In some forging operations a ball-peen hammer is useful. The easiest type to make is that shown in Fig. 159B. If you look back at Job 14 (the set hammer), you will see that the eye is left with as much metal as possible around it in order to withstand being hit with powerful hammer blows. In hand hammers, this thickness of metal is not needed.
It is important that the eye taper toward the centre from both sides so that the shaft can be securely wedged into position. To do this, the eye drift is tapered as shown (Fig. 160B). The material size depends upon the weight of hammer required, but for practice a 30 x 30-mm square is suggested.
If possible, use a hand length of material. This is easier to handle than a shorter length held in tongs. Mark out as in Fig. 158A with prominent centre-punch marks on both sides of the piece. Take a yellow heat and slot punch from both sides as in Job 14. Reheat and cool the end slightly, and upset to open the eye as in Job 14.

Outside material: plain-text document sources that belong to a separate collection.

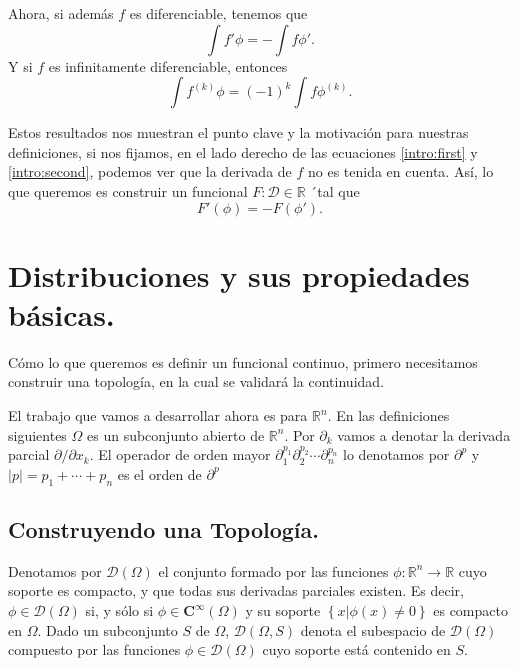 \documentclass[letter,12pt]{article}
\begin{document}
Ahora, si además $ f $ es diferenciable, tenemos que
\begin{equation}\label{intro:first}
	\int{f'\phi} = - \int{f\phi '}.
\end{equation}
Y si $ f $ es infinitamente diferenciable, entonces
\begin{equation}\label{intro:second}
	\int{f^{(k)}\phi} = (-1)^k \int{f\phi^{(k)}}.
\end{equation}

Estos resultados nos muestran el punto clave y la motivación para nuestras definiciones,
si nos fijamos, en el lado derecho de las ecuaciones \ref{intro:first} y
\ref{intro:second}, podemos ver que la derivada de $ f $ no es tenida en cuenta.
Así, lo que queremos es construir un funcional $ F: \mathscr{D} \in \mathbb{R} $ ´tal 
que
\begin{equation}\label{intro:diff}
	F'(\phi) = -F(\phi').
\end{equation}

\section{Distribuciones y sus propiedades básicas.}
Cómo lo que queremos es definir un funcional continuo, primero necesitamos construir 
una topología, en la cual se validará la continuidad.

El trabajo que vamos a desarrollar ahora es para $ \mathbb{R}^n $. En las 
definiciones siguientes $ \Omega $ es un subconjunto abierto de 
$ \mathbb{R}^n $. Por $ \partial_{k} $ vamos a denotar la derivada parcial
$ \partial/\partial{x_k} $. El operador de orden mayor 
$ \partial^{p_1}_{1} \partial^{p_2}_{2} \cdots \partial^{p_n}_{n} $ lo denotamos
por $ \partial^p $ y $ |p| = p_1 + \cdots + p_n $ es el orden de $ \partial^p $

\subsection{Construyendo una Topología.}
Denotamos por $ \mathscr{D}(\Omega) $ el conjunto formado por las funciones 
$ \phi: \mathbb{R}^n \to \mathbb{R} $ cuyo soporte es compacto, y que todas sus
derivadas parciales existen. Es decir, $ \phi \in \mathscr{D}(\Omega) $ si, y sólo si
$ \phi \in \mathbf{C}^{\infty}(\Omega) $ y su soporte 
$ \left\{ x| \phi(x) \neq 0 \right\} $ es compacto en $ \Omega $.
Dado un subconjunto $ S $ de $ \Omega $, $ \mathscr{D}(\Omega, S) $ denota el 
subespacio de $ \mathscr{D}(\Omega) $ compuesto por las funciones 
$ \phi\in\mathscr{D}(\Omega) $ cuyo soporte está contenido en $ S $.
\end{document}
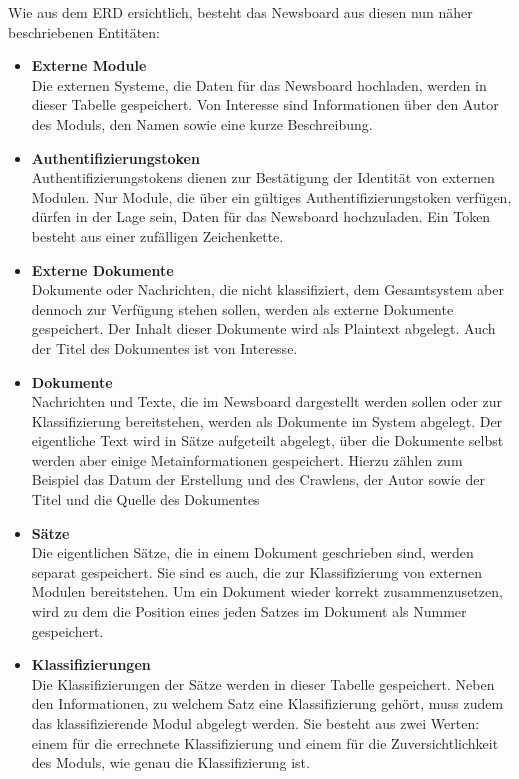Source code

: Wie aus dem ERD ersichtlich, besteht das Newsboard aus diesen nun näher beschriebenen 
Entitäten:
\begin{itemize}
	\item \textbf{Externe Module}\\
	Die externen Systeme, die Daten für das Newsboard hochladen, werden in dieser Tabelle
	gespeichert. Von Interesse sind Informationen über den Autor des Moduls,
	den Namen sowie eine kurze Beschreibung.
	\item \textbf{Authentifizierungstoken}\\
	Authentifizierungstokens dienen zur Bestätigung der Identität von externen Modulen.
	Nur Module, die über ein gültiges Authentifizierungstoken verfügen, dürfen in der Lage
	sein, Daten für das Newsboard hochzuladen. Ein Token besteht aus einer zufälligen
	Zeichenkette.
	\item \textbf{Externe Dokumente}\\
	Dokumente oder Nachrichten, die nicht klassifiziert, dem Gesamtsystem aber dennoch zur
	Verfügung stehen sollen, werden als externe Dokumente gespeichert. Der Inhalt dieser
	Dokumente wird als Plaintext abgelegt. Auch der Titel des Dokumentes ist von Interesse.
	\item \textbf{Dokumente}\\
	Nachrichten und Texte, die im Newsboard dargestellt werden sollen oder zur
	Klassifizierung bereitstehen, werden als Dokumente im System abgelegt. Der eigentliche
	Text wird in Sätze aufgeteilt abgelegt, über die Dokumente selbst werden aber einige
	Metainformationen gespeichert. Hierzu zählen zum Beispiel das Datum der Erstellung und
	des Crawlens, der Autor sowie der Titel und die Quelle des Dokumentes
	\item \textbf{Sätze}\\
	Die eigentlichen Sätze, die in einem Dokument geschrieben sind, werden separat 
	gespeichert. Sie sind es auch, die zur Klassifizierung von externen Modulen 
	bereitstehen. Um ein Dokument wieder korrekt zusammenzusetzen, wird zu dem die 
	Position eines jeden Satzes im Dokument als Nummer gespeichert.
	\item \textbf{Klassifizierungen}\\
	Die Klassifizierungen der Sätze werden in dieser Tabelle gespeichert. Neben den 
	Informationen, zu welchem Satz eine Klassifizierung gehört, muss zudem das 
	klassifizierende Modul abgelegt werden. Sie besteht aus zwei
	Werten: einem für die errechnete Klassifizierung und einem für die Zuversichtlichkeit des Moduls,
	wie genau die Klassifizierung ist. 
\end{itemize}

While the job is hot, hammer in the drift quickly from alternate sides but not to its full depth. Leave about 15 mm of the tapered end of the drift still to go. Reheat to a yellow heat and flatten the sides of the eye on to the drift (Fig. 161). Work alternately from each side. As the flattening proceeds, the drift is driven farther in to the eye, again working alternately from each side until the full size and correct shape of eye are obtained.
When the eye is correctly formed, reheat the end and forge (Fig. 162) to a square section, then remove the corners to give an octagonal section about 22 mm across the flats. With a sharp hot set, cut off any surplus material to leave a length of 35 mm from the rim of the eye (Fig. 163). Cut all around the piece equally from all sides. This will leave a slightly pointed end that will require little finishing to give a neatly radiused shape to the ball-peen. Final finishing of this end can be carried out by grinding or filing. If a good rasp or old bastard file is at hand, most finishing can be carried out by quickly filing or rasping the job while at a good yellow heat, the final finish being done when it is cold.
If any deformation of the eye has occurred during the drawing-down and cutting, this should be corrected by gently tapping the drift back into the eye from either side. Next, with either hand hammer or set hammer (Fig. 164), the face end of the hammer head is set down over the edge of the anvil and drawn-down to slightly less than the original 30 mm, after which the corners are slightly flattened. The distance across the flats should be about 28 mm.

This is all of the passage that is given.